Mr. Paul Dubrule: It's not clear to me what the case dealt with.

Mr. Jack Ramsay: The judge ruled that the taking of a hair sample from the accused for DNA purposes was contrary to the charter of rights. Are you aware of that case?

Mr. Paul Dubrule: Without more information I would be leery of speaking about it. I'm aware of a number of cases dealing with DNA matters, but I don't want to misstate myself. I will be sure to get back to you about that.

Mr. Jack Ramsay: Okay.

The Vice-Chairman (Mr. John Maloney): Mr. Discepola has a quick question.

Mr. Nick Discepola: I have a couple of questions for Mr. Gaudette. I understand there are two types of DNA analyses or technologies in use. I don't know the terminology. It's a very long word.

But here's my concern.

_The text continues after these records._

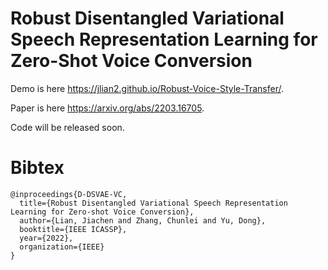 # Robust Disentangled Variational Speech Representation Learning for Zero-Shot Voice Conversion

Demo is here  https://jlian2.github.io/Robust-Voice-Style-Transfer/. 

Paper is here https://arxiv.org/abs/2203.16705. 

Code will be released soon. 


# Bibtex

```
@inproceedings{D-DSVAE-VC,
  title={Robust Disentangled Variational Speech Representation Learning for Zero-shot Voice Conversion},
  author={Lian, Jiachen and Zhang, Chunlei and Yu, Dong},
  booktitle={IEEE ICASSP},
  year={2022},
  organization={IEEE}
}
```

If we're going to share information in some cases, especially with the United States, for example, are we going to use the same types of analyses or the same type of mechanism for storing the analyses so that we can cross jurisdictions?

Second, I am a computer expert—it's my field—and I don't understand what we've been told, so I think, Mr. Chair, that for the record we had better get this person that you have had access to, because if you're talking about the backup or the archiving of these databases that are going to be stored, it might be problematic. I think it's a concern that we had better address in our testimony.

I would like to have an answer to my first question, and then, very briefly, my other question is this: is there a mechanism that we can use to include existing DNA samples that we may have within our possession apart from the offender index, be it through the warrant procedures that we've used in the past or other samples that RCMP officers might have?

The Vice-Chairman (Mr. John Maloney): We had better get a response to this.

Mr. Barry Gaudette: I'll speak to your first question. You're talking about cross-jurisdictional matters. We are working very closely with both the FBI and the British in developing these technologies. We have agreed on a standardized set of locations—the technical term is loci—on the DNA molecule where we'll be storing information, and by means of that we will be able to share information in whole or at least in part with both of those countries, which together with us are setting the standards around the world. We should be able to share information fairly well around the world.

Mr. Nick Discepola: Would that include samples in the database of existing samples?

Mr. Barry Gaudette: Samples that might be around right now?

Mr. Nick Discepola: Right.

Mr. Barry Gaudette: I don't believe there's anything...I believe the legislation is silent on that. Paul might want to speak to your idea.

Mr. Nick Discepola: Is there any reason why we can't allow it?

The Vice-Chairman (Mr. John Maloney): Mr. Gaudette, I think we're going to have to adjourn. I'm getting the high sign here.

Mr. Minister, thank you very much. We appreciate hearing your answers and those of the panel guests.

Mr. Andy Scott: Thank you very much.

The Vice-Chairman (Mr. John Maloney): Members of the committee, we'll reconvene here after the vote to discuss future business.